:: ACTIVITY ::
With the images removed, return every line below exactly as it reads.

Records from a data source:
- - - - - - -

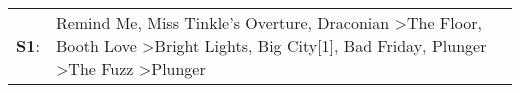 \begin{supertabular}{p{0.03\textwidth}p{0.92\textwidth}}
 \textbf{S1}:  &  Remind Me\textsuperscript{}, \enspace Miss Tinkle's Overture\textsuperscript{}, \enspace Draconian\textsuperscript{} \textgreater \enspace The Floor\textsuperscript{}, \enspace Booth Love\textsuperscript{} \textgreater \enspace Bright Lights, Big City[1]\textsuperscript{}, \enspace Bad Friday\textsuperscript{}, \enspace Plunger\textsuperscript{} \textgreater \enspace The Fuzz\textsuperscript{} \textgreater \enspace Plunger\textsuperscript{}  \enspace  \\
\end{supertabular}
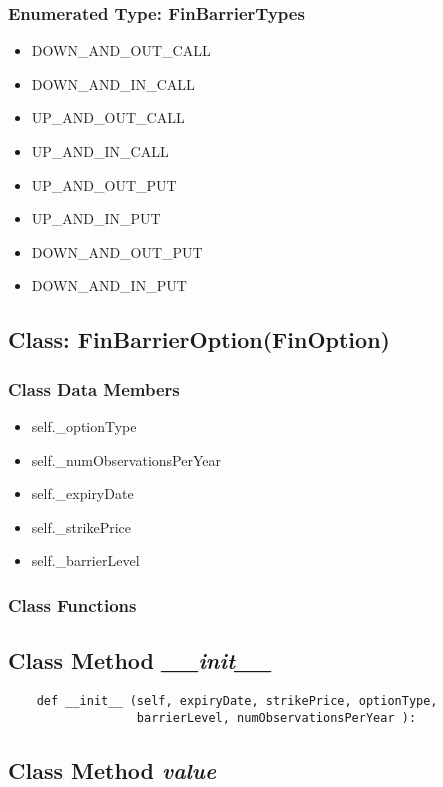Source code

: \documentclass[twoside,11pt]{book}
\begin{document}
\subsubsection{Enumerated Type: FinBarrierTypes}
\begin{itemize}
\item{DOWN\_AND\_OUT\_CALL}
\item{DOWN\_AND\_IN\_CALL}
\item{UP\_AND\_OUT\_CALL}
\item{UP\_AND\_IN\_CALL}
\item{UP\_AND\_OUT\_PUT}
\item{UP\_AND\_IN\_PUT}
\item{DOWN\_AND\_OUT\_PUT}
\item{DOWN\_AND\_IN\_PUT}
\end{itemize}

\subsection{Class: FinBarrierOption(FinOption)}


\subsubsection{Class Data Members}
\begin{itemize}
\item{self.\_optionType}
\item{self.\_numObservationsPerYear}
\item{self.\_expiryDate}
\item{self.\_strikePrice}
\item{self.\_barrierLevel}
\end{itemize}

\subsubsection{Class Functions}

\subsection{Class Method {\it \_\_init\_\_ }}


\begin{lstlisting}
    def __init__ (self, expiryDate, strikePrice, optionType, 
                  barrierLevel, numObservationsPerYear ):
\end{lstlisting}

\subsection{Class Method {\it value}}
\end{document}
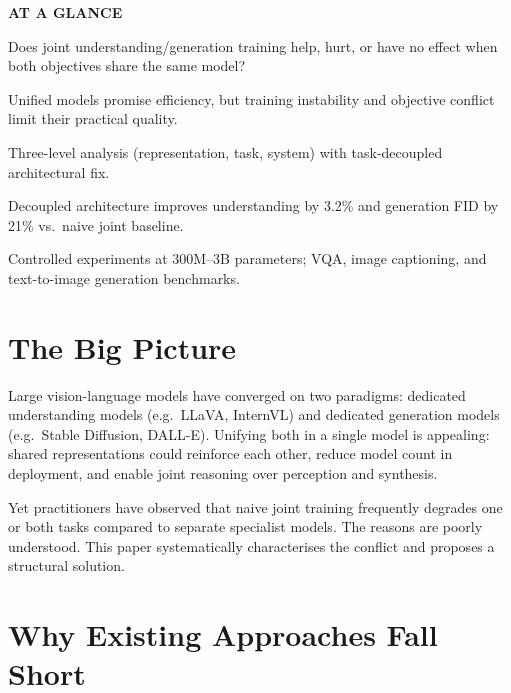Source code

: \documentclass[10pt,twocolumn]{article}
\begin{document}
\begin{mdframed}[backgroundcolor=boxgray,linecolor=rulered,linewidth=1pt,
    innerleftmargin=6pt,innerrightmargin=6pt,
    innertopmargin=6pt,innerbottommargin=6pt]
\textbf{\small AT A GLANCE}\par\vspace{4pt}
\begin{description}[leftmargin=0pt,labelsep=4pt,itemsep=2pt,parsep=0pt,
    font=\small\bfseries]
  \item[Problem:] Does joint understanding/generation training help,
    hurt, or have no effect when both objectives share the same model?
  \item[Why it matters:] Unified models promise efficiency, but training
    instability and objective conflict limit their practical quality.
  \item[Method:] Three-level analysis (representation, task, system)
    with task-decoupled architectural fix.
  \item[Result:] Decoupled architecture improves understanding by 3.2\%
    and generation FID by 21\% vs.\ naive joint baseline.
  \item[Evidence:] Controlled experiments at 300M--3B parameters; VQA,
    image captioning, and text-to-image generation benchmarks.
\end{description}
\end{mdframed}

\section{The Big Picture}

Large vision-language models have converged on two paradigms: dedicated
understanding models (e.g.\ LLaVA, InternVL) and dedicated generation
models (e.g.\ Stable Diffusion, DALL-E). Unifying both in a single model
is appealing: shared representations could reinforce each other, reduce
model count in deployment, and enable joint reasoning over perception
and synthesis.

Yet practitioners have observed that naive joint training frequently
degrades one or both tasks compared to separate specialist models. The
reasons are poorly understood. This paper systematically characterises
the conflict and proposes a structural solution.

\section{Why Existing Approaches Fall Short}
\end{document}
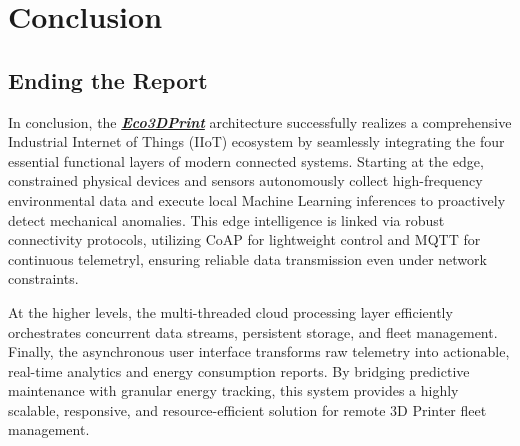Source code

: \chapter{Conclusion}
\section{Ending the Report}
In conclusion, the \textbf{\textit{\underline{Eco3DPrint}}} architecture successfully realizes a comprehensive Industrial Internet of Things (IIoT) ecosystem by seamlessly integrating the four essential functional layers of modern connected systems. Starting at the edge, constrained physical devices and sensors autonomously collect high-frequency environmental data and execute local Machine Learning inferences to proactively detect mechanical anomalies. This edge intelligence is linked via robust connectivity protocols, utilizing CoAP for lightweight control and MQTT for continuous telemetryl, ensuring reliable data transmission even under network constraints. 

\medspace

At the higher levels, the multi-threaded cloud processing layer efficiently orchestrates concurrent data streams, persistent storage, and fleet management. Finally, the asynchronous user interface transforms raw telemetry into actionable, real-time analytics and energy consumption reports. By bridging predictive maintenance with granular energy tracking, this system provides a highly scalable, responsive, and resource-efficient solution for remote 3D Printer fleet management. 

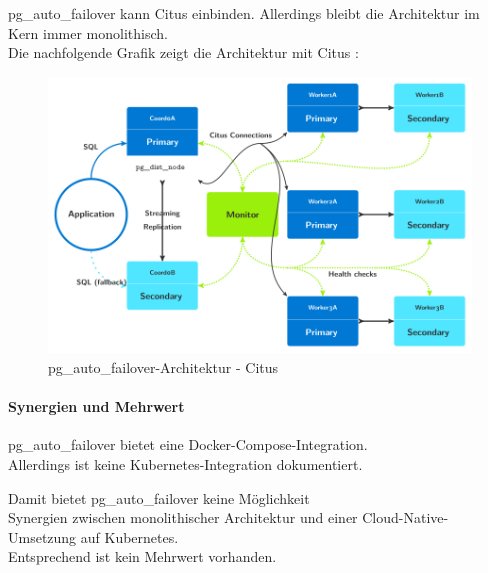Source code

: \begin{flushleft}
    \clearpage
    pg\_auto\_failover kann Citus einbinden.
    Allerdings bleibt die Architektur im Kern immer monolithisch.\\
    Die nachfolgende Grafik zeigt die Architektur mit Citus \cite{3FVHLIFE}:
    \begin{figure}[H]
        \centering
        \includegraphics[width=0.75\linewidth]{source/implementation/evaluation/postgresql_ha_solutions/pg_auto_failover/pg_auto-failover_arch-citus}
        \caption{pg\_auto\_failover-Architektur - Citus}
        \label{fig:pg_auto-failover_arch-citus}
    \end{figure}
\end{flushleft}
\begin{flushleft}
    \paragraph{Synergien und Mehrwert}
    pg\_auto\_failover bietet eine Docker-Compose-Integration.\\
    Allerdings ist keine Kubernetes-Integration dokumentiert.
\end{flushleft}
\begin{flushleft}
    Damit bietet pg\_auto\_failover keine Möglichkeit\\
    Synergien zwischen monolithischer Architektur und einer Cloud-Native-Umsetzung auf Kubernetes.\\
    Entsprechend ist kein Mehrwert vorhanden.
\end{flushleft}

- - - - - - -

:: ANSWER BOX ::
 \begin{supertabular}{p{0.03\textwidth}p{0.92\textwidth}}
 \textbf{S1}:  &  Remind Me\textsuperscript{}, \enspace Miss Tinkle's Overture\textsuperscript{}, \enspace Draconian\textsuperscript{} \textgreater \enspace The Floor\textsuperscript{}, \enspace Booth Love\textsuperscript{} \textgreater \enspace Bright Lights, Big City[1]\textsuperscript{}, \enspace Bad Friday\textsuperscript{}, \enspace Plunger\textsuperscript{} \textgreater \enspace The Fuzz\textsuperscript{} \textgreater \enspace Plunger\textsuperscript{}  \enspace  \\
\end{supertabular}
Source code

: \documentclass[twoside,11pt]{book}
\begin{document}
\subsubsection{Enumerated Type: FinBarrierTypes}
\begin{itemize}
\item{DOWN\_AND\_OUT\_CALL}
\item{DOWN\_AND\_IN\_CALL}
\item{UP\_AND\_OUT\_CALL}
\item{UP\_AND\_IN\_CALL}
\item{UP\_AND\_OUT\_PUT}
\item{UP\_AND\_IN\_PUT}
\item{DOWN\_AND\_OUT\_PUT}
\item{DOWN\_AND\_IN\_PUT}
\end{itemize}

\subsection{Class: FinBarrierOption(FinOption)}


\subsubsection{Class Data Members}
\begin{itemize}
\item{self.\_optionType}
\item{self.\_numObservationsPerYear}
\item{self.\_expiryDate}
\item{self.\_strikePrice}
\item{self.\_barrierLevel}
\end{itemize}

\subsubsection{Class Functions}

\subsection{Class Method {\it \_\_init\_\_ }}


\begin{lstlisting}
    def __init__ (self, expiryDate, strikePrice, optionType, 
                  barrierLevel, numObservationsPerYear ):
\end{lstlisting}

\subsection{Class Method {\it value}}
\end{document}
Source code

: \documentclass[10pt,twocolumn]{article}
\begin{document}
\begin{mdframed}[backgroundcolor=boxgray,linecolor=rulered,linewidth=1pt,
    innerleftmargin=6pt,innerrightmargin=6pt,
    innertopmargin=6pt,innerbottommargin=6pt]
\textbf{\small AT A GLANCE}\par\vspace{4pt}
\begin{description}[leftmargin=0pt,labelsep=4pt,itemsep=2pt,parsep=0pt,
    font=\small\bfseries]
  \item[Problem:] Does joint understanding/generation training help,
    hurt, or have no effect when both objectives share the same model?
  \item[Why it matters:] Unified models promise efficiency, but training
    instability and objective conflict limit their practical quality.
  \item[Method:] Three-level analysis (representation, task, system)
    with task-decoupled architectural fix.
  \item[Result:] Decoupled architecture improves understanding by 3.2\%
    and generation FID by 21\% vs.\ naive joint baseline.
  \item[Evidence:] Controlled experiments at 300M--3B parameters; VQA,
    image captioning, and text-to-image generation benchmarks.
\end{description}
\end{mdframed}

\section{The Big Picture}

Large vision-language models have converged on two paradigms: dedicated
understanding models (e.g.\ LLaVA, InternVL) and dedicated generation
models (e.g.\ Stable Diffusion, DALL-E). Unifying both in a single model
is appealing: shared representations could reinforce each other, reduce
model count in deployment, and enable joint reasoning over perception
and synthesis.

Yet practitioners have observed that naive joint training frequently
degrades one or both tasks compared to separate specialist models. The
reasons are poorly understood. This paper systematically characterises
the conflict and proposes a structural solution.

\section{Why Existing Approaches Fall Short}
\end{document}
Source code

: \chapter{Conclusion}
\section{Ending the Report}
In conclusion, the \textbf{\textit{\underline{Eco3DPrint}}} architecture successfully realizes a comprehensive Industrial Internet of Things (IIoT) ecosystem by seamlessly integrating the four essential functional layers of modern connected systems. Starting at the edge, constrained physical devices and sensors autonomously collect high-frequency environmental data and execute local Machine Learning inferences to proactively detect mechanical anomalies. This edge intelligence is linked via robust connectivity protocols, utilizing CoAP for lightweight control and MQTT for continuous telemetryl, ensuring reliable data transmission even under network constraints. 

\medspace

At the higher levels, the multi-threaded cloud processing layer efficiently orchestrates concurrent data streams, persistent storage, and fleet management. Finally, the asynchronous user interface transforms raw telemetry into actionable, real-time analytics and energy consumption reports. By bridging predictive maintenance with granular energy tracking, this system provides a highly scalable, responsive, and resource-efficient solution for remote 3D Printer fleet management. 

Source code

: \begin{flushleft}
    \clearpage
    pg\_auto\_failover kann Citus einbinden.
    Allerdings bleibt die Architektur im Kern immer monolithisch.\\
    Die nachfolgende Grafik zeigt die Architektur mit Citus \cite{3FVHLIFE}:
    \begin{figure}[H]
        \centering
        \includegraphics[width=0.75\linewidth]{source/implementation/evaluation/postgresql_ha_solutions/pg_auto_failover/pg_auto-failover_arch-citus}
        \caption{pg\_auto\_failover-Architektur - Citus}
        \label{fig:pg_auto-failover_arch-citus}
    \end{figure}
\end{flushleft}
\begin{flushleft}
    \paragraph{Synergien und Mehrwert}
    pg\_auto\_failover bietet eine Docker-Compose-Integration.\\
    Allerdings ist keine Kubernetes-Integration dokumentiert.
\end{flushleft}
\begin{flushleft}
    Damit bietet pg\_auto\_failover keine Möglichkeit\\
    Synergien zwischen monolithischer Architektur und einer Cloud-Native-Umsetzung auf Kubernetes.\\
    Entsprechend ist kein Mehrwert vorhanden.
\end{flushleft}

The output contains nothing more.